TASK PROMPT — Every entry needs to be given again exactly as it reads.

--------------------------------

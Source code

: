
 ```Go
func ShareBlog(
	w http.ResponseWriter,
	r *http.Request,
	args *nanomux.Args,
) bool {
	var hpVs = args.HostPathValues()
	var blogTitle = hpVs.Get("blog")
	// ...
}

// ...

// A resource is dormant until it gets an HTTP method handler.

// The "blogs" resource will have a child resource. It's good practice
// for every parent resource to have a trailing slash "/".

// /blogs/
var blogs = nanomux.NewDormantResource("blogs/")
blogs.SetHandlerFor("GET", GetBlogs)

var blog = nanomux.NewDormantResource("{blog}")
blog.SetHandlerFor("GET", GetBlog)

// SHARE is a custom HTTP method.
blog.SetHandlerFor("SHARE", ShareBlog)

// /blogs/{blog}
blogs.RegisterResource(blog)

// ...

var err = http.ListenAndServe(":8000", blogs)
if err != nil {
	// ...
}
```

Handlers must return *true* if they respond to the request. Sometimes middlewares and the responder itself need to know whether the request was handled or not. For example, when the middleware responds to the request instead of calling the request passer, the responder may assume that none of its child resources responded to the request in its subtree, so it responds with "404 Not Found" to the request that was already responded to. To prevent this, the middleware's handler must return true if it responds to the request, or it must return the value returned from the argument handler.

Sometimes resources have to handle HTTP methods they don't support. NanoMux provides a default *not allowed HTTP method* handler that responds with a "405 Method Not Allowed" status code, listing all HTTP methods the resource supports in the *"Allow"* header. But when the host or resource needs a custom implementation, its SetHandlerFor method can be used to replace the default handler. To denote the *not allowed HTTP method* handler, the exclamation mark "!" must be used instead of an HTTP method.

--------------------------------

SOLUTION —
Source code

:
 ```Go
func ShareBlog(
	w http.ResponseWriter,
	r *http.Request,
	args *nanomux.Args,
) bool {
	var hpVs = args.HostPathValues()
	var blogTitle = hpVs.Get("blog")
	// ...
}

// ...

// A resource is dormant until it gets an HTTP method handler.

// The "blogs" resource will have a child resource. It's good practice
// for every parent resource to have a trailing slash "/".

// /blogs/
var blogs = nanomux.NewDormantResource("blogs/")
blogs.SetHandlerFor("GET", GetBlogs)

var blog = nanomux.NewDormantResource("{blog}")
blog.SetHandlerFor("GET", GetBlog)

// SHARE is a custom HTTP method.
blog.SetHandlerFor("SHARE", ShareBlog)

// /blogs/{blog}
blogs.RegisterResource(blog)

// ...

var err = http.ListenAndServe(":8000", blogs)
if err != nil {
	// ...
}
```

Handlers must return *true* if they respond to the request. Sometimes middlewares and the responder itself need to know whether the request was handled or not. For example, when the middleware responds to the request instead of calling the request passer, the responder may assume that none of its child resources responded to the request in its subtree, so it responds with "404 Not Found" to the request that was already responded to. To prevent this, the middleware's handler must return true if it responds to the request, or it must return the value returned from the argument handler.

Sometimes resources have to handle HTTP methods they don't support. NanoMux provides a default *not allowed HTTP method* handler that responds with a "405 Method Not Allowed" status code, listing all HTTP methods the resource supports in the *"Allow"* header. But when the host or resource needs a custom implementation, its SetHandlerFor method can be used to replace the default handler. To denote the *not allowed HTTP method* handler, the exclamation mark "!" must be used instead of an HTTP method.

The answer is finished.